Cava d’Ispica: wonder in the joy of light
Sicilian author Gesualdo Bufalino once described Cava d’Ispica, near Modica, as “a long and thin valley, dotted by old caves and sacella, grass-less walls, interweaving tunnels and portholes offered to the joy of light.”
Cava d’Ispica is a 13-kilometer-long canyon that was home to generations of men and women for millennia, from the Bronze Age to the 17th century. Its long history has left behind the prehistoric tombs of the Sicani, Hellenistic spaces, Paleochristian necropolises, underground oratories, beehive tombs, rupestrian churches, monks’ hermitages, Byzantine crypts and sanctuaries with traces of ancient frescoes… and even a castle.

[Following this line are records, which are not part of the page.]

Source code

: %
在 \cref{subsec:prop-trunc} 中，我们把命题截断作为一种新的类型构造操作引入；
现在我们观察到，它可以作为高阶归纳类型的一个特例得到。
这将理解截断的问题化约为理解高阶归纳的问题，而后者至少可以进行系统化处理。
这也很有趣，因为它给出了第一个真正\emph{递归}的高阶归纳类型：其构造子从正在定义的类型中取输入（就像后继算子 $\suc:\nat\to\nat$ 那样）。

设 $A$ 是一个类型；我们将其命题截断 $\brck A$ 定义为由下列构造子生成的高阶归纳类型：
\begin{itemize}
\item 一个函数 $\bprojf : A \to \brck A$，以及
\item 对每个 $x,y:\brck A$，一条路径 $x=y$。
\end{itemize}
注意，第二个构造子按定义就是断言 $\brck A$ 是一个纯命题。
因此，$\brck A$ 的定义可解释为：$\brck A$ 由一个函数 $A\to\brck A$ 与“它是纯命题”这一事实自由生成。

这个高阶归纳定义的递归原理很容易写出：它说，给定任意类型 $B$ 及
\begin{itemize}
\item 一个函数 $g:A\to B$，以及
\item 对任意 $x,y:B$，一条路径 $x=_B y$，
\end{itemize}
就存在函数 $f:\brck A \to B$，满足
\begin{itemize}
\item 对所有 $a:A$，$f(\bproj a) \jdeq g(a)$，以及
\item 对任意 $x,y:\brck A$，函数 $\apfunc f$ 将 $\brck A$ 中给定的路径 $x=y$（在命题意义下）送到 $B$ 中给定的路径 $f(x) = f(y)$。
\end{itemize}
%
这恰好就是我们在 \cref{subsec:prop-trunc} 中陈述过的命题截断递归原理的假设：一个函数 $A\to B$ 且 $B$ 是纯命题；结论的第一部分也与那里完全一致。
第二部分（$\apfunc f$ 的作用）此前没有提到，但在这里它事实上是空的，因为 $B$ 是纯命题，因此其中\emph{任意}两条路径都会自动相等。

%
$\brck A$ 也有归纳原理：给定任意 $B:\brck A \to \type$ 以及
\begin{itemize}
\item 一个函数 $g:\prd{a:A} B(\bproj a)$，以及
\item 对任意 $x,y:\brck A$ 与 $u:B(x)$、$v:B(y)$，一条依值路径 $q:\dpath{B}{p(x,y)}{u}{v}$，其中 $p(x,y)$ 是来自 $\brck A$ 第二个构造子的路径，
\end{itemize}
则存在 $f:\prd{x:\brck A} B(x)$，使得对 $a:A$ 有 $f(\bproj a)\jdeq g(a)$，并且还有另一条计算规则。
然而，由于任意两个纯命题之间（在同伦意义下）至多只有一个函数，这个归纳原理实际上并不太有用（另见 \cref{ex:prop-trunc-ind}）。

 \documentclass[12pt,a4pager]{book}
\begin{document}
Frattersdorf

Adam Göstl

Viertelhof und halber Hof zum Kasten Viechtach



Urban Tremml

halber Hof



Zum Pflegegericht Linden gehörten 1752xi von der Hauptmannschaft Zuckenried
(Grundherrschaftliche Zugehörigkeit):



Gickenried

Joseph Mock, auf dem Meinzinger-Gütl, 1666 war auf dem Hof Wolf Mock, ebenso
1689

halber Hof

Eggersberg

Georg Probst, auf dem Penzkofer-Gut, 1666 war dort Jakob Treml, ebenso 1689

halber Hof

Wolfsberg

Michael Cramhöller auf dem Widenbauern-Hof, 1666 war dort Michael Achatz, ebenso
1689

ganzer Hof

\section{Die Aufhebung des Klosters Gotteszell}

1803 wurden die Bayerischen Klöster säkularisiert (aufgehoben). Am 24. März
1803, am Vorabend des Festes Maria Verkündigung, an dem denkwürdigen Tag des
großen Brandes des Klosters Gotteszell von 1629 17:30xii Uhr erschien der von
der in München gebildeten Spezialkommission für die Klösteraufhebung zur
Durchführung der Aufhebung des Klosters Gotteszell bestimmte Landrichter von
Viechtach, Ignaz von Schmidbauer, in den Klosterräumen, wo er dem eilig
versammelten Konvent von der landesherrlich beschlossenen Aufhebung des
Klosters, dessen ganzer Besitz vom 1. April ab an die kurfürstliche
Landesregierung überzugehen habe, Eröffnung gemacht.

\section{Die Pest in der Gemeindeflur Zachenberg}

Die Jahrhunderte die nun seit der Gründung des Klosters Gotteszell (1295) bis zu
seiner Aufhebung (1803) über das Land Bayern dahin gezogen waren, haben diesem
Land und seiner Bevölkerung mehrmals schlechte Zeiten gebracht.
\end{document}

Some explorers even recorded that people lived in these caves until the second half of the 1800s:
“We would never have believed that in our day men could live in such lairs. But having gone in deeper into the valley, we saw a group of boys – poorly dressed with goat skins – run away from us and hide in their shelters like marmots in awe, calling out to their families with high-pitched screams. These people came out that seemed to look at us with more surprise than fear…” (Vv.Aa., “Usi e costumi di tutti i popoli dell’universo”, Milan 1858).
Today Cava d’Ispica is a naturalistic and archaeological area of great charm, wide open to the Sicily’s “joy of light”.